I come from Kuskatan. Today they call it El Salvador. My ancestors were either Pipil or Lenca or maybe even Maya, we’re not sure. I undeniably have Spanish ancestry. In 1524 Pedro de Alvarado, sent by Hernán Cortés, arrived in the area with the intent to colonize it and faced indigenous warriors. Today, most Salvadorans identify as mestizo, at least on paper. This cultural mix complicated things for me growing up: a culture that was out of reach.

My parents held multiple jobs when I was a child. We didn’t often share meals together because my siblings were older and my parents were overworked. The times we sat at the dinner table have remained in my memory as the most cherished childhood experiences. It was a sacred space.

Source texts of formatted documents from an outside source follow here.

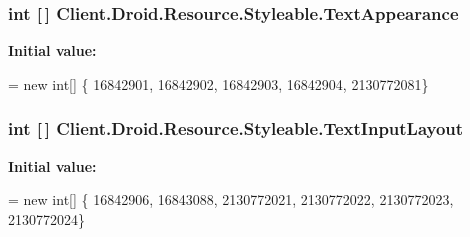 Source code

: \subsubsection[{Text\+Appearance}]{\setlength{\rightskip}{0pt plus 5cm}int \mbox{[}$\,$\mbox{]} Client.\+Droid.\+Resource.\+Styleable.\+Text\+Appearance\hspace{0.3cm}{\ttfamily [static]}}\label{classClient_1_1Droid_1_1Resource_1_1Styleable_a6204cea58e4754ba66771975d6f4209a}
{\bfseries Initial value\+:}
\begin{DoxyCode}
= \textcolor{keyword}{new} \textcolor{keywordtype}{int}[]
            \{
                    16842901,
                    16842902,
                    16842903,
                    16842904,
                    2130772081\}
\end{DoxyCode}
\hypertarget{classClient_1_1Droid_1_1Resource_1_1Styleable_a58798d997824fcd75ae6c8de395196f2}{}
\subsubsection[{Text\+Input\+Layout}]{\setlength{\rightskip}{0pt plus 5cm}int \mbox{[}$\,$\mbox{]} Client.\+Droid.\+Resource.\+Styleable.\+Text\+Input\+Layout\hspace{0.3cm}{\ttfamily [static]}}\label{classClient_1_1Droid_1_1Resource_1_1Styleable_a58798d997824fcd75ae6c8de395196f2}
{\bfseries Initial value\+:}
\begin{DoxyCode}
= \textcolor{keyword}{new} \textcolor{keywordtype}{int}[]
            \{
                    16842906,
                    16843088,
                    2130772021,
                    2130772022,
                    2130772023,
                    2130772024\}
\end{DoxyCode}
\hypertarget{classClient_1_1Droid_1_1Resource_1_1Styleable_a62471d53a203d054bba27142b29fa08e}{}
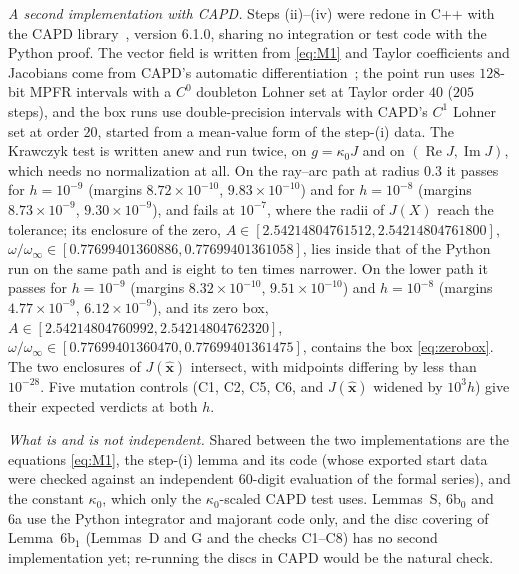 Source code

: \documentclass{amsart}
\numberwithin{equation}{section}
\theoremstyle{plain}
\theoremstyle{definition}
\theoremstyle{remark}
\newcommand{\winf}{\omega_\infty}
\newcommand{\re}{\operatorname{Re}}
\newcommand{\im}{\operatorname{Im}}
\newcommand{\hx}{\hat{\mathbf{x}}}
\begin{document}
\emph{A second implementation with CAPD.} Steps (ii)--(iv) were redone in C++ with the CAPD library~\cite{CAPD}, version
6.1.0, sharing no integration or test code with the Python proof. The vector field is written from \eqref{eq:M1} and Taylor
coefficients and Jacobians come from CAPD's automatic differentiation~\cite{Wengert1964}; the point run uses $128$-bit MPFR intervals with a
$C^0$ doubleton Lohner set at Taylor order $40$ ($205$ steps), and the box runs use double-precision intervals with CAPD's $C^1$
Lohner set at order $20$, started from a mean-value form of the step-(i) data. The Krawczyk test is written anew and run twice, on
$g = \kappa_0J$ and on $(\re J, \im J)$, which needs no normalization at all. On the ray--arc path at radius $0.3$ it passes for
$h = 10^{-9}$ (margins $8.72\times10^{-10}$, $9.83\times10^{-10}$) and for $h = 10^{-8}$ (margins $8.73\times10^{-9}$, $9.30\times10^{-9}$), and
fails at $10^{-7}$, where the radii of $J(X)$ reach the tolerance; its enclosure of the zero,
$A \in [2.54214804761512, 2.54214804761800]$, $\omega/\winf \in [0.77699401360886, 0.77699401361058]$, lies inside that of the Python run
on the same path and is eight to ten times narrower. On the lower path it passes for $h = 10^{-9}$ (margins $8.32\times10^{-10}$,
$9.51\times10^{-10}$) and $h = 10^{-8}$ (margins $4.77\times10^{-9}$, $6.12\times10^{-9}$), and its zero box,
$A \in [2.54214804760992, 2.54214804762320]$, $\omega/\winf \in [0.77699401360470, 0.77699401361475]$, contains the box
\eqref{eq:zerobox}. The two enclosures of $J(\hx)$ intersect, with midpoints differing by less than $10^{-28}$. Five mutation
controls (C1, C2, C5, C6, and $J(\hx)$ widened by $10^3h$) give their expected verdicts at both $h$.

\emph{What is and is not independent.} Shared between the two implementations are the equations \eqref{eq:M1}, the step-(i) lemma
and its code (whose exported start data were checked against an independent $60$-digit evaluation of the formal series), and
the constant $\kappa_0$, which only the $\kappa_0$-scaled CAPD test uses. Lemmas~S, 6b$_0$ and 6a use the Python integrator and
majorant code only, and the disc covering of Lemma~6b$_1$ (Lemmas~D and G and the checks C1--C8) has no second implementation
yet; re-running the discs in CAPD would be the natural check.
\end{document}
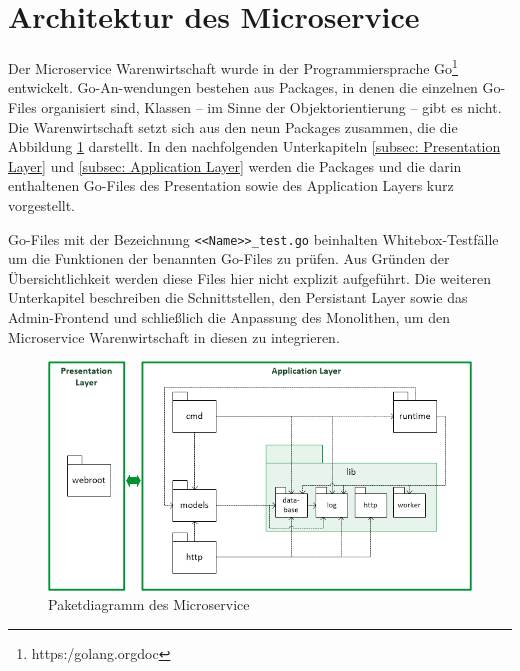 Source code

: \section{Architektur des Microservice}
\label{sec: Architektur des Microservice}
Der Microservice Warenwirtschaft wurde in der Programmiersprache Go\footnote{https:\//golang.org\/doc\/} entwickelt. Go-An-wendungen bestehen aus Packages, in denen die einzelnen Go-Files organisiert sind, Klassen -- im Sinne der Objektorientierung -- gibt es nicht. Die Warenwirtschaft setzt sich aus den neun Packages zusammen, die die Abbildung \ref{pic:Struktur des Microservice} darstellt. In den nachfolgenden Unterkapiteln \ref{subsec: Presentation Layer} und \ref{subsec: Application Layer} werden die Packages und die darin enthaltenen Go-Files des Presentation sowie des Application Layers kurz vorgestellt. \par 
Go-Files mit der Bezeichnung \texttt{<<Name>>\_test.go} beinhalten Whitebox-Testfälle um die Funktionen der benannten Go-Files zu prüfen. Aus Gründen der Übersichtlichkeit werden diese Files hier nicht explizit aufgeführt. Die weiteren Unterkapitel beschreiben die Schnittstellen, den Persistant Layer sowie das Admin-Frontend und schließlich die Anpassung des Monolithen, um den Microservice Warenwirtschaft in diesen zu integrieren. 

\begin{figure}[H]
	\centering
	\includegraphics[width=0.95 \textwidth]{./pics/struktur.png}
	\caption{Paketdiagramm des Microservice}
	\label{pic:Struktur des Microservice}
\end{figure}

\newpage
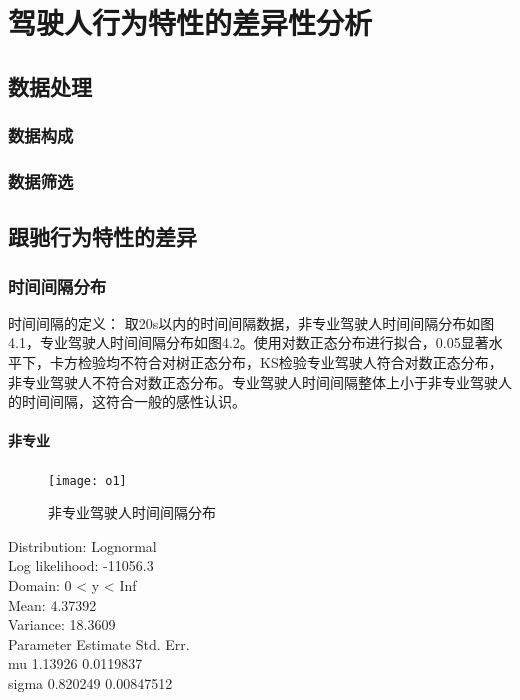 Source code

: \chapter{驾驶人行为特性的差异性分析}
\section{数据处理}
\subsection{数据构成}
\subsection{数据筛选}

\section{跟驰行为特性的差异}


\subsection{时间间隔分布}
时间间隔的定义：
取20s以内的时间间隔数据，非专业驾驶人时间间隔分布如图4.1，专业驾驶人时间间隔分布如图4.2。使用对数正态分布进行拟合，0.05显著水平下，卡方检验均不符合对树正态分布，KS检验专业驾驶人符合对数正态分布，非专业驾驶人不符合对数正态分布。专业驾驶人时间间隔整体上小于非专业驾驶人的时间间隔，这符合一般的感性认识。


\subsubsection{非专业}
\begin{figure}[htpb]
	\centering
	\label{tgap_distru:non_pro}
	\texttt{[image: o1]}
	\caption{非专业驾驶人时间间隔分布}
\end{figure}


Distribution:    Lognormal\\
Log likelihood:  -11056.3\\
Domain:          0 < y < Inf\\
Mean:            4.37392\\
Variance:        18.3609\\

Parameter  Estimate  Std. Err. \\
mu          1.13926   0.0119837\\
sigma      0.820249  0.00847512\\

These were the times papi would tell us stories; some of them were scary like when he saw la Siguanaba or when he had to sleep in the cemetery back home. Sometimes they were funny, like the one about him getting himself trapped in the bull pen. Some were about the war—who was killed, how, and what for. The ones about la guerra never quite seemed to have real endings. Luckily for me and my siblings, my mami and papi were skilled in guiding us out of war and our safe space was never broken, instead we would be laughing again before we knew it. I learned that laughter ties trauma and healing. I also learned sitting at the table about who I am, how to listen, and what my role in the family is. “Remember how good jocotes are?” my parents would ask with certain nostalgia to each other. “I love jocotes!”, I’d say not knowing what they were or pitayas, nances or marañones. “You weren’t there, you’re lucky,” my older sister would tell me. I wasn’t sure if that was true. I only knew I wasn’t part of their story.